«Mamá, hoy no vuelvo a casa porque creo que esta {noche} se me va a dar. Voy a salir con una chica del barrio, y necesito que me prestes el utilitario».
-«Maxi, por favor,, cuídate».
El diálogo cómplice entre madre e hijo terminó con un «te quiero» y un ataque, que fue el ultimo que Silvia Irigaray le dio a Maximiliano Tasca, uno de los tres jóvenes que fueron asesinados a balazos por un policía en lo que se denominó la «Masacre de Floresta» hace 20 años., días posteriormente del estallido social del 19 y 20 de diciembre de 2001.

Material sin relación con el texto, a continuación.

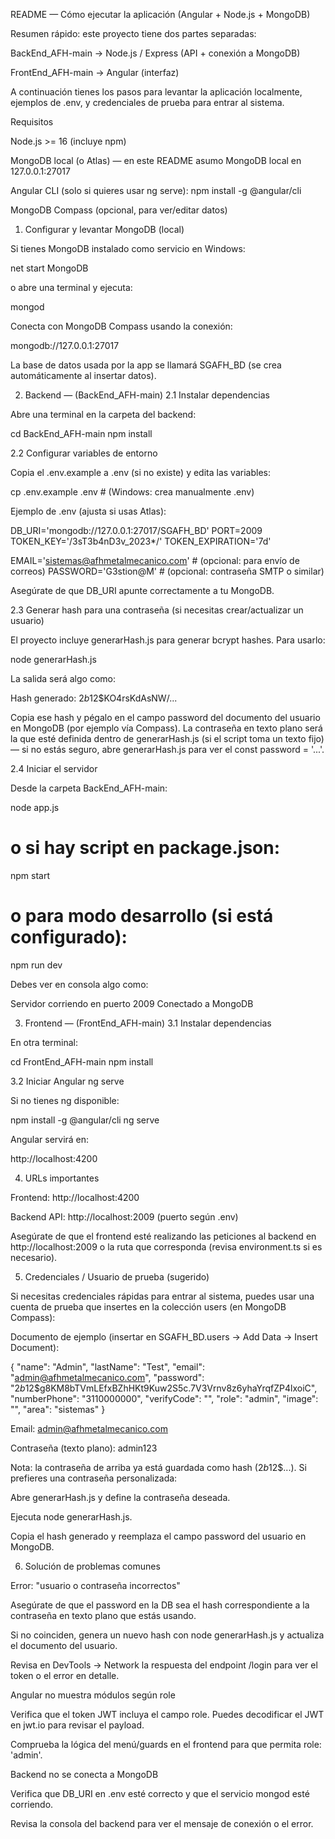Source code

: README — Cómo ejecutar la aplicación (Angular + Node.js + MongoDB)

Resumen rápido: este proyecto tiene dos partes separadas:

BackEnd_AFH-main → Node.js / Express (API + conexión a MongoDB)

FrontEnd_AFH-main → Angular (interfaz)

A continuación tienes los pasos para levantar la aplicación localmente, ejemplos de .env, y credenciales de prueba para entrar al sistema.

Requisitos

Node.js >= 16 (incluye npm)

MongoDB local (o Atlas) — en este README asumo MongoDB local en 127.0.0.1:27017

Angular CLI (solo si quieres usar ng serve): npm install -g @angular/cli

MongoDB Compass (opcional, para ver/editar datos)

1) Configurar y levantar MongoDB (local)

Si tienes MongoDB instalado como servicio en Windows:

net start MongoDB


o abre una terminal y ejecuta:

mongod


Conecta con MongoDB Compass usando la conexión:

mongodb://127.0.0.1:27017


La base de datos usada por la app se llamará SGAFH_BD (se crea automáticamente al insertar datos).

2) Backend — (BackEnd_AFH-main)
2.1 Instalar dependencias

Abre una terminal en la carpeta del backend:

cd BackEnd_AFH-main
npm install

2.2 Configurar variables de entorno

Copia el .env.example a .env (si no existe) y edita las variables:

cp .env.example .env   # (Windows: crea manualmente .env)


Ejemplo de .env (ajusta si usas Atlas):

DB_URI='mongodb://127.0.0.1:27017/SGAFH_BD'
PORT=2009
TOKEN_KEY='/3sT3b4nD3v_2023*/'
TOKEN_EXPIRATION='7d'

EMAIL='sistemas@afhmetalmecanico.com'    # (opcional: para envío de correos)
PASSWORD='G3stion@M'                      # (opcional: contraseña SMTP o similar)


Asegúrate de que DB_URI apunte correctamente a tu MongoDB.

2.3 Generar hash para una contraseña (si necesitas crear/actualizar un usuario)

El proyecto incluye generarHash.js para generar bcrypt hashes. Para usarlo:

node generarHash.js


La salida será algo como:

Hash generado: $2b$12$KO4rsKdAsNW/...


Copia ese hash y pégalo en el campo password del documento del usuario en MongoDB (por ejemplo vía Compass). La contraseña en texto plano será la que esté definida dentro de generarHash.js (si el script toma un texto fijo) — si no estás seguro, abre generarHash.js para ver el const password = '...'.

2.4 Iniciar el servidor

Desde la carpeta BackEnd_AFH-main:

node app.js
# o si hay script en package.json:
npm start
# o para modo desarrollo (si está configurado):
npm run dev


Debes ver en consola algo como:

Servidor corriendo en puerto 2009
Conectado a MongoDB

3) Frontend — (FrontEnd_AFH-main)
3.1 Instalar dependencias

En otra terminal:

cd FrontEnd_AFH-main
npm install

3.2 Iniciar Angular
ng serve


Si no tienes ng disponible:

npm install -g @angular/cli
ng serve


Angular servirá en:

http://localhost:4200

4) URLs importantes

Frontend: http://localhost:4200

Backend API: http://localhost:2009 (puerto según .env)

Asegúrate de que el frontend esté realizando las peticiones al backend en http://localhost:2009 o la ruta que corresponda (revisa environment.ts si es necesario).

5) Credenciales / Usuario de prueba (sugerido)

Si necesitas credenciales rápidas para entrar al sistema, puedes usar una cuenta de prueba que insertes en la colección users (en MongoDB Compass):

Documento de ejemplo (insertar en SGAFH_BD.users → Add Data → Insert Document):

{
  "name": "Admin",
  "lastName": "Test",
  "email": "admin@afhmetalmecanico.com",
  "password": "$2b$12$g8KM8bTVmLEfxBZhHKt9Kuw2S5c.7V3Vrnv8z6yhaYrqfZP4lxoiC",
  "numberPhone": "3110000000",
  "verifyCode": "",
  "role": "admin",
  "image": "",
  "area": "sistemas"
}


Email: admin@afhmetalmecanico.com

Contraseña (texto plano): admin123

Nota: la contraseña de arriba ya está guardada como hash ($2b$12$...). Si prefieres una contraseña personalizada:

Abre generarHash.js y define la contraseña deseada.

Ejecuta node generarHash.js.

Copia el hash generado y reemplaza el campo password del usuario en MongoDB.

6) Solución de problemas comunes

Error: "usuario o contraseña incorrectos"

Asegúrate de que el password en la DB sea el hash correspondiente a la contraseña en texto plano que estás usando.

Si no coinciden, genera un nuevo hash con node generarHash.js y actualiza el documento del usuario.

Revisa en DevTools → Network la respuesta del endpoint /login para ver el token o el error en detalle.

Angular no muestra módulos según role

Verifica que el token JWT incluya el campo role. Puedes decodificar el JWT en jwt.io para revisar el payload.

Comprueba la lógica del menú/guards en el frontend para que permita role: 'admin'.

Backend no se conecta a MongoDB

Verifica que DB_URI en .env esté correcto y que el servicio mongod esté corriendo.

Revisa la consola del backend para ver el mensaje de conexión o el error.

«Desde aquel 29 de diciembre de 2001, no hubo ni un día que yo no haya afamado a mi hijo. Ni un solo día. Y eso a mí me ayuda», cuenta con una media sonrisa Silvia en una entrevista con Télam que se realizó en la suceso del «triple crimen», en lo que aún queda de la antigua época de servicios que se ubica en la avenida Gaona y Bahía Blanca, en el barrio, porteño de Floresta.
A Silvia, el lugar, le provoca dolor en su pecho. «Durante 19 años. vine todos los 28 de diciembre a la {noche}, cosa de no encontrarme con nadie. Cambiaba las fotos de los chicos, ponía adornitos, flores. Pero no podía caminar por esta acera. Porque automáticamente yo veía la crimen», revela la mujer de 66 años., que sigue viviendo en el barrio,, a pocos metros de donde asesinaron a su hijo.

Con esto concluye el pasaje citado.